Your task:
Below, some lines carry pictures; leave those pictures out and retype exactly the lines from the one with "3.Execute this command" through the one with "### Publishes".

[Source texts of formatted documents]

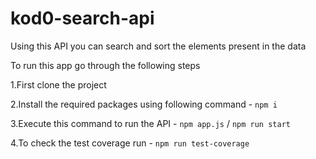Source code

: # kod0-search-api
Using this API you can search and sort the elements present in the data

To run this app go through the following steps

1.First clone the project 

2.Install the required packages using following command - 
 `npm i`

3.Execute this command to run the API - `npm app.js` / `npm run start`

4.To check the test coverage run - `npm run test-coverage`
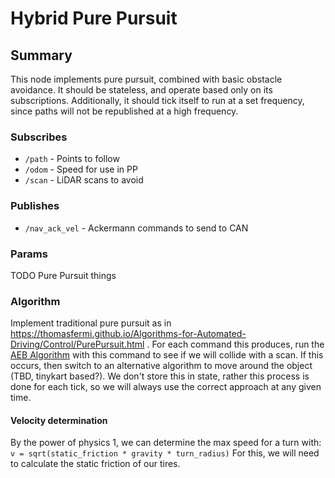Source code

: # Hybrid Pure Pursuit

## Summary

This node implements pure pursuit, combined with basic obstacle avoidance. It should be stateless, and operate
based only on its subscriptions. Additionally, it should tick itself to run at a set frequency, since paths will not
be republished at a high frequency.

### Subscribes

- `/path` - Points to follow
- `/odom` - Speed for use in PP
- `/scan` - LiDAR scans to avoid

### Publishes

- `/nav_ack_vel` - Ackermann commands to send to CAN

### Params

TODO Pure Pursuit things

### Algorithm

Implement traditional pure pursuit as
in https://thomasfermi.github.io/Algorithms-for-Automated-Driving/Control/PurePursuit.html
. For each command this produces, run the [AEB Algorithm](../embed/AEB.md) with this command to see if we will collide
with a scan. If this occurs, then switch to an alternative algorithm to move around the object (TBD, tinykart based?).
We don't store this
in state, rather this process is done for each tick, so we will always use the correct approach at any given time.

#### Velocity determination

By the power of physics 1, we can determine the max speed for a turn with:
`v = sqrt(static_friction * gravity * turn_radius)`
For this, we will need to calculate the static friction of our tires.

Exercise answer:
3.Execute this command to run the API - `npm app.js` / `npm run start`

4.To check the test coverage run - `npm run test-coverage`
Source code

: # Hybrid Pure Pursuit

## Summary

This node implements pure pursuit, combined with basic obstacle avoidance. It should be stateless, and operate
based only on its subscriptions. Additionally, it should tick itself to run at a set frequency, since paths will not
be republished at a high frequency.

### Subscribes

- `/path` - Points to follow
- `/odom` - Speed for use in PP
- `/scan` - LiDAR scans to avoid

### Publishes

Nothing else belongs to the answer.